Mr Zeufack said the digital transformation can increase growth by nearly two percentage points per year and reduce poverty by nearly one percentage point per year in Sub-Saharan Africa alone, describing the phenomenon as a game changer for Africa.
The report showed that Ghana’s growth reached 6.2 per cent in 2018, down from 8.1 per cent in 2017 and the World Bank is projecting Ghana’s growth of 7.6 per cent in 2019, above Ghana’s projection of 7.2 per cent.
According to the report, Nigeria’s growth reached 1.9 percent in 2018, up from 0.8 percent in 2017, reflecting a modest pick-up in the non-oil economy.
However, South Africa came out of recession in the third quarter of 2018, but growth was subdued at 0.8 percent over the year, as policy uncertainty held back investment.
Angola, the region’s third-largest economy, remained in recession, with growth falling sharply as oil production stayed weak.
Mr Zeufack said growth picked up in some resource-intensive-countries like the Democratic Republic of Congo and Niger, as stronger mining production and commodity prices boosted activity alongside a rebound in agricultural production and public investment in infrastructure.
“Countries like Liberia and Zambia, growth was subdued, as high inflation and elevated debt levels continued to weigh on investor sentiment. In the Central African Economic and Monetary Community, a fragile recovery continued as reform efforts to reduce fiscal and external imbalances slowed in some countries”.

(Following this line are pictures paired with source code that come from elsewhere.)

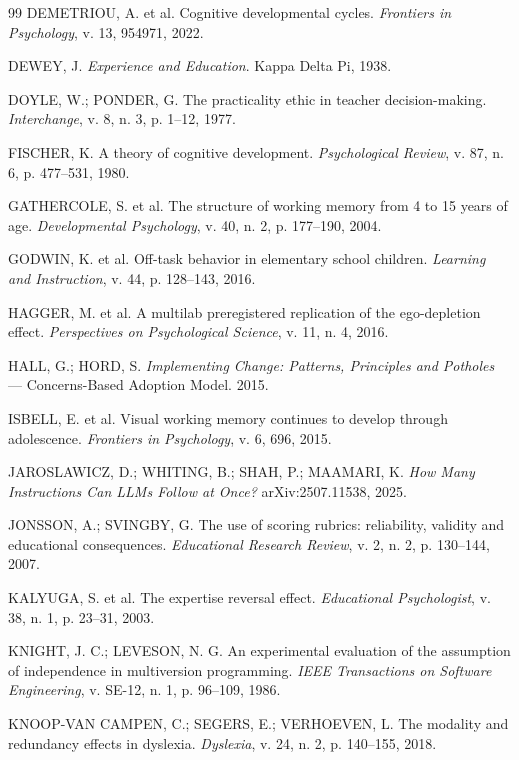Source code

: \documentclass[11pt,a4paper]{article}
\begin{document}
\begin{thebibliography}{99}
DEMETRIOU, A. et al. Cognitive developmental cycles. \textit{Frontiers in Psychology}, v. 13, 954971, 2022.

DEWEY, J. \textit{Experience and Education}. Kappa Delta Pi, 1938.

DOYLE, W.; PONDER, G. The practicality ethic in teacher decision-making. \textit{Interchange}, v. 8, n. 3, p. 1--12, 1977.

FISCHER, K. A theory of cognitive development. \textit{Psychological Review}, v. 87, n. 6, p. 477--531, 1980.

GATHERCOLE, S. et al. The structure of working memory from 4 to 15 years of age. \textit{Developmental Psychology}, v. 40, n. 2, p. 177--190, 2004.

GODWIN, K. et al. Off-task behavior in elementary school children. \textit{Learning and Instruction}, v. 44, p. 128--143, 2016.

HAGGER, M. et al. A multilab preregistered replication of the ego-depletion effect. \textit{Perspectives on Psychological Science}, v. 11, n. 4, 2016.

HALL, G.; HORD, S. \textit{Implementing Change: Patterns, Principles and Potholes} --- Concerns-Based Adoption Model. 2015.

ISBELL, E. et al. Visual working memory continues to develop through adolescence. \textit{Frontiers in Psychology}, v. 6, 696, 2015.

JAROSLAWICZ, D.; WHITING, B.; SHAH, P.; MAAMARI, K. \textit{How Many Instructions Can LLMs Follow at Once?} arXiv:2507.11538, 2025.

JONSSON, A.; SVINGBY, G. The use of scoring rubrics: reliability, validity and educational consequences. \textit{Educational Research Review}, v. 2, n. 2, p. 130--144, 2007.

KALYUGA, S. et al. The expertise reversal effect. \textit{Educational Psychologist}, v. 38, n. 1, p. 23--31, 2003.

KNIGHT, J. C.; LEVESON, N. G. An experimental evaluation of the assumption of independence in multiversion programming. \textit{IEEE Transactions on Software Engineering}, v. SE-12, n. 1, p. 96--109, 1986.

KNOOP-VAN CAMPEN, C.; SEGERS, E.; VERHOEVEN, L. The modality and redundancy effects in dyslexia. \textit{Dyslexia}, v. 24, n. 2, p. 140--155, 2018.


\end{thebibliography}
\end{document}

He said non-resource-intensive economies such as Kenya, Rwanda, Uganda, and several in the West African Economic and Monetary Union, including Benin and Côte d’Ivoire recorded solid economic growth in 2018.
The CFTA created a single continental market for goods and services, with free movement of business persons and investments and as well pave way for accelerating the establishment of the Continental Customs Union.